Nous nous sommes préoccupés de ce texte dès l’origine, mais il est vrai qu’en France l’attention s’est plutôt portée sur la question des trimestriels. Finalement, nous avons eu gain de cause puisque la directive Transparence ne les impose pas. Le Parlement européen a prévu que la Commission devrait lui soumettre un bilan d’application du texte d’ici 2009. Il n’est donc pas trop tard pour agir. Par ailleurs, si la représentation des petites et moyennes capitalisations a mis du temps à se structurer au niveau européen, les choses avancent. En mars dernier, les associations EALIC (European association of listed companies) et UNIQUE (Union of issuers quoted in Europe) ont créé Europeanissuers, la première organisation paneuropéenne représentant les sociétés cotées. Elle rassemble déjà 9200 sociétés cotées. A l’intérieur de ce nouvel ensemble, MiddleNext a un rôle moteur pour faire entendre la voix des petites et moyennes capitalisations.
Un régime taillé sur mesure pour les PME ne risque-t-il pas d’être considéré comme une entorse aux exigences de sécurité liées à la nécessité de restaurer la confiance dans les marchés ?

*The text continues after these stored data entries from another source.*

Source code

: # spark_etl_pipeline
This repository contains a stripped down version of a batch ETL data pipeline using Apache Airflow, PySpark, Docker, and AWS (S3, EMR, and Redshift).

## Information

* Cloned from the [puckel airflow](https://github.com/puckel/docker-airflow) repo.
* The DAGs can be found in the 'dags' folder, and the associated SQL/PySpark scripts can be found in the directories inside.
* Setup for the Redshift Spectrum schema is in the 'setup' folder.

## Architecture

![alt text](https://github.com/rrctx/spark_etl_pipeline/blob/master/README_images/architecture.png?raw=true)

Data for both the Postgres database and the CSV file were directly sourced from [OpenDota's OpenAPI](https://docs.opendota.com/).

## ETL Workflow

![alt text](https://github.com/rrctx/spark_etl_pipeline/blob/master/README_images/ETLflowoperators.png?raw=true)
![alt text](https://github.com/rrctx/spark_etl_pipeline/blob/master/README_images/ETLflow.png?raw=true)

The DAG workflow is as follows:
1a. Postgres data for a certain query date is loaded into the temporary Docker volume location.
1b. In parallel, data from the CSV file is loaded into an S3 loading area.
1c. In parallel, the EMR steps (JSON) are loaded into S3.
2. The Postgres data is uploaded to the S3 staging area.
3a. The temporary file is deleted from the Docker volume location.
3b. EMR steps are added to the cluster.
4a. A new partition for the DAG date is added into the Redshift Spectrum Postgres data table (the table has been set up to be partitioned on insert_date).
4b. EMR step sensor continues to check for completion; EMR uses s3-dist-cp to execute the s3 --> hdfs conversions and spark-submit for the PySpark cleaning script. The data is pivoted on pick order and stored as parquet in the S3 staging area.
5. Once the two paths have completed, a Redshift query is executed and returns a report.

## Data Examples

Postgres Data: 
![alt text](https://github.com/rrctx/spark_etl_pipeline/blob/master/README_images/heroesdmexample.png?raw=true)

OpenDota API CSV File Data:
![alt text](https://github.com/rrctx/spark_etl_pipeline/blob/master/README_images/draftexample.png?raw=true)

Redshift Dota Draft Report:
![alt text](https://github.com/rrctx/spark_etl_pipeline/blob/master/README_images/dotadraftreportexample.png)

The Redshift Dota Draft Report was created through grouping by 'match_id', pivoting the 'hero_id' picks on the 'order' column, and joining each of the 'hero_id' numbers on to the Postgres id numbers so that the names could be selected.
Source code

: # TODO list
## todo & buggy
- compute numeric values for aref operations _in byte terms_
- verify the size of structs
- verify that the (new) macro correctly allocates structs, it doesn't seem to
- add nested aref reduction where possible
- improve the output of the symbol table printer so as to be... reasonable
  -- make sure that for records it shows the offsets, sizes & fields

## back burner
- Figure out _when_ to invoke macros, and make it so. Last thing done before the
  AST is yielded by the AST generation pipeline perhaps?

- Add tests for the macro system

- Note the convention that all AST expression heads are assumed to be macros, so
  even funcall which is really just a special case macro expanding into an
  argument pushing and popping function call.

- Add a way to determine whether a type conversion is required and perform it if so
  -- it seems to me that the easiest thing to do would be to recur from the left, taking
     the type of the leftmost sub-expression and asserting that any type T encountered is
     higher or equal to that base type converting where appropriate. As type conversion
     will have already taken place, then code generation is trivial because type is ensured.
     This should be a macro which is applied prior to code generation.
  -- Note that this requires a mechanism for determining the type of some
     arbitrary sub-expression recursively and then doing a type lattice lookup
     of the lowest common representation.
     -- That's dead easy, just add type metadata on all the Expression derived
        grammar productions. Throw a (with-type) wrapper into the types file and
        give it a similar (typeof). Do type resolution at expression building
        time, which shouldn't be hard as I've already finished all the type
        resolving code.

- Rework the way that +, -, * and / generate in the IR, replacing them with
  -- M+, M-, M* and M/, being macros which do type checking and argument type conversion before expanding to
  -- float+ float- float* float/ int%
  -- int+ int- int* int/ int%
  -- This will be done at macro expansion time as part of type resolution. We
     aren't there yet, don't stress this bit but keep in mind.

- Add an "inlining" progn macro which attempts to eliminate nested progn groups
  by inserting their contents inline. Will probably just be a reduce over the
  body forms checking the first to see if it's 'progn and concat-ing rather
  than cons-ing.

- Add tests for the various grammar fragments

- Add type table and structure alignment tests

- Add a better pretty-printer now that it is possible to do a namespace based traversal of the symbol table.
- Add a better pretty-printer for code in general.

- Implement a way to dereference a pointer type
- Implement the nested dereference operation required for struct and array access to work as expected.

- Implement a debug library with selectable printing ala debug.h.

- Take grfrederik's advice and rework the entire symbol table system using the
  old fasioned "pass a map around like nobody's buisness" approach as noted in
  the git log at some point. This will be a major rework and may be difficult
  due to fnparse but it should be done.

Observez le fonctionnement d’Alternext. Les contraintes réglementaires ont été allégées, or, cela n’empêche pas les investisseurs de s’intéresser à ces sociétés et le marché est même très dynamique ! Il ne s’agit pas de réduire la sécurité mais simplement de concevoir un système adapté qui n’impose pas aux petites et moyennes valeurs des contraintes inutiles, coûteuses et hors de portée. Les textes actuels ont été taillés sur mesure pour les grosses capitalisations, pourquoi ne pas envisager de tailler également des textes sur mesure pour les VaMPs ? Il y va de l’avenir des marchés financiers européens car en l’état, les contraintes de cotations sont si lourdes que nombre de petites et valeurs moyennes se posent la question de l’intérêt de rester cotées. Le problème est particulièrement criant sur les semestriels. Sur le terrain du gouvernement d’entreprise, il est très difficile de réunir un conseil d’administration au mois d’août. Par ailleurs, l’encombrement des publications de comptes sur une dizaine de jours fin août a pour effet que les journalistes et les analystes n’ont pas d’autre choix que de privilégier les grosses capitalisations. A quoi sert encore d’être coté, si ni la presse ni les analystes ne s’intéressent à vous ?
Plusieurs sociétés, notamment sur ce blog, ont annoncé qu’elles ne publieraient leurs comptes qu’en septembre, qu’en pensez-vous ?
Effectivement, de très nombreuses sociétés nous ont indiqué qu’elles ne seraient pas en mesure de publier fin août et qu’elles sortiraient leurs comptes courant septembre. C’est la démonstration pratico-pratique des difficultés réelles soulevées par l’obligation de publier des semestriels en deux mois incluant le mois d’août. Avec la meilleure volonté du monde, la majorité des petites et moyennes capitalisations ont du mal à se plier à l’exercice qui a, en outre, l’inconvénient de les priver de la présence des analystes et de la presse. Ceci confirme bien que le délai de la directive n’est pas adapté et qu’il est d’autant plus important de se mobiliser pour qu’elle soit amendée au niveau européen. MiddleNext, dans le contexte de la Présidence Française pour les six prochains mois, compte bien évidemment sur l’implication de tous dans cette démarche et se réjouit du soutien de l’AMF.
VaMPs : valeurs moyennes et petites définies par l’AMF comme englobant toutes les sociétés cotées dont la capitalisation est inférieure à 1 milliards d’euros, soit 80% de la cote.